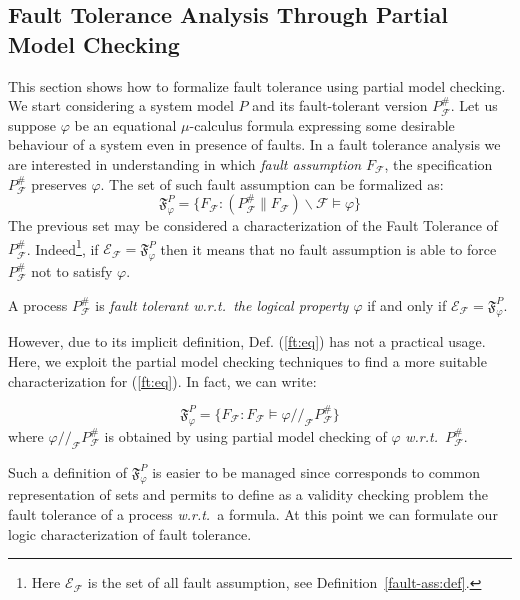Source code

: \documentclass{entcs}
\newcommand{\wrt}{\emph{w.r.t.~}}
\newcommand{\quotres}[2]{\slash\!\!\slash_{#1} #2}
\newcommand{\Faults}{\mathcal{F}}
\newcommand{\faulttolerant}[1]{{#1}^{\#}_\Faults}
\newcommand{\env}[1]{\mathcal{E}_{#1}}
\newcommand{\faultenv}{\env{\Faults}}
\newcommand{\faultscenarios}{\faultenv}
\newcommand{\faultscenario}[1]{\mathfrak{#1}}
\newcommand{\res}{\backslash}
\newcommand{\sat}{\models}
\begin{document}
\subsection{Fault Tolerance Analysis Through Partial Model Checking}
This section shows how to formalize fault tolerance using partial
model checking.  We start considering a system model $P$ and its
fault-tolerant version $P^\#_\Faults$.  Let us suppose $\varphi$ be an
equational $\mu$-calculus formula expressing some desirable behaviour of a
system even in presence of faults. In a fault tolerance analysis we are
interested in understanding in which \emph{fault assumption}
$F_{\Faults}$, the specification $P^\#_\Faults$ preserves $\varphi$. The
set of such fault assumption can be formalized as:
%
\begin{equation}
\label{ft:eq}
\faultscenario{F}_\varphi^P = \{F_\Faults: (\faulttolerant{P}
\parallel F_\Faults) \res \Faults \sat \varphi \}
\end{equation}
%
The previous set may be considered a characterization of the Fault Tolerance
of $\faulttolerant{P}$.
Indeed\footnote{Here $\faultscenarios$ is the set
of all fault assumption, see Definition~\ref{fault-ass:def}.},
if $\faultscenarios = \faultscenario{F}_\varphi^P$
then it means that no fault assumption is able to force
$\faulttolerant{P}$ not to satisfy $\varphi$.%

\begin{definition}
  A process $\faulttolerant{P}$ is \emph{fault tolerant \wrt the logical
    property $\varphi$} if and only if $\faultscenarios =
  \faultscenario{F}_\varphi^P$.
\label{ftcar}
\end{definition}%

However, due to its implicit definition, Def. (\ref{ft:eq}) has not a
practical usage.  Here, we exploit the partial model checking
techniques to find a more suitable characterization for
(\ref{ft:eq}). In fact, we can write: %

\begin{equation}
\label{ftpmc:eq}
\faultscenario{F}_\varphi^P =
\{F_\Faults: F_\Faults \sat \varphi \quotres{\Faults}{\faulttolerant{P}} \}
\end{equation}%
where $\varphi \quotres{\Faults}{\faulttolerant{P}}$ is obtained by using partial
model checking of $\varphi$ \wrt $\faulttolerant{P}$.

Such a definition of $\faultscenario{F}_\varphi^P$ is easier to be
managed since corresponds to common representation of sets and permits
to define as a validity checking problem the fault tolerance of a
process \wrt a formula. At this point we can formulate our logic
characterization of fault tolerance.%
\end{document}
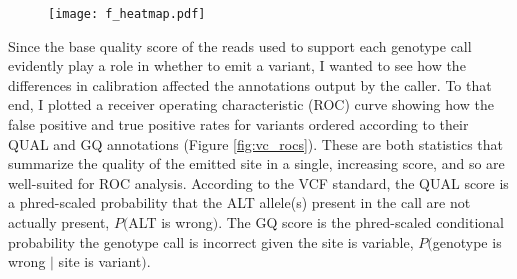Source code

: \begin{figure}
\centering
{}
\label{fig:vc_sens_prech}
\end{figure}

\begin{figure}
\centering
\texttt{[image: f\_heatmap.pdf]}
\label{fig:vc_f_heatmap}
\end{figure}

Since the base quality score of the reads used to support each genotype call evidently play a role in whether to emit a variant, I wanted to see how the differences in calibration affected the annotations output by the caller. To that end, I plotted a receiver operating characteristic (ROC) curve showing how the false positive and true positive rates for variants ordered according to their QUAL and GQ annotations (Figure \ref{fig:vc_rocs}). These are both statistics that summarize the quality of the emitted site in a single, increasing score, and so are well-suited for ROC analysis. According to the VCF standard, the QUAL score is a phred-scaled probability that the ALT allele(s) present in the call are not actually present, $P($ALT is wrong$)$. The GQ score is the phred-scaled conditional probability the genotype call is incorrect given the site is variable, $P($genotype is wrong $|$ site is variant$)$.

--- --- ---

Task directions:
Repeat the lines exactly as they stand, from the opening line of the data through the line with "of all fault". Pictures stay out of the copy.

Your response:
Source code

: \documentclass{entcs}
\newcommand{\wrt}{\emph{w.r.t.~}}
\newcommand{\quotres}[2]{\slash\!\!\slash_{#1} #2}
\newcommand{\Faults}{\mathcal{F}}
\newcommand{\faulttolerant}[1]{{#1}^{\#}_\Faults}
\newcommand{\env}[1]{\mathcal{E}_{#1}}
\newcommand{\faultenv}{\env{\Faults}}
\newcommand{\faultscenarios}{\faultenv}
\newcommand{\faultscenario}[1]{\mathfrak{#1}}
\newcommand{\res}{\backslash}
\newcommand{\sat}{\models}
\begin{document}
\subsection{Fault Tolerance Analysis Through Partial Model Checking}
This section shows how to formalize fault tolerance using partial
model checking.  We start considering a system model $P$ and its
fault-tolerant version $P^\#_\Faults$.  Let us suppose $\varphi$ be an
equational $\mu$-calculus formula expressing some desirable behaviour of a
system even in presence of faults. In a fault tolerance analysis we are
interested in understanding in which \emph{fault assumption}
$F_{\Faults}$, the specification $P^\#_\Faults$ preserves $\varphi$. The
set of such fault assumption can be formalized as:
%
\begin{equation}
\label{ft:eq}
\faultscenario{F}_\varphi^P = \{F_\Faults: (\faulttolerant{P}
\parallel F_\Faults) \res \Faults \sat \varphi \}
\end{equation}
%
The previous set may be considered a characterization of the Fault Tolerance
of $\faulttolerant{P}$.
Indeed\footnote{Here $\faultscenarios$ is the set
of all fault assumption, see Definition~\ref{fault-ass:def}.},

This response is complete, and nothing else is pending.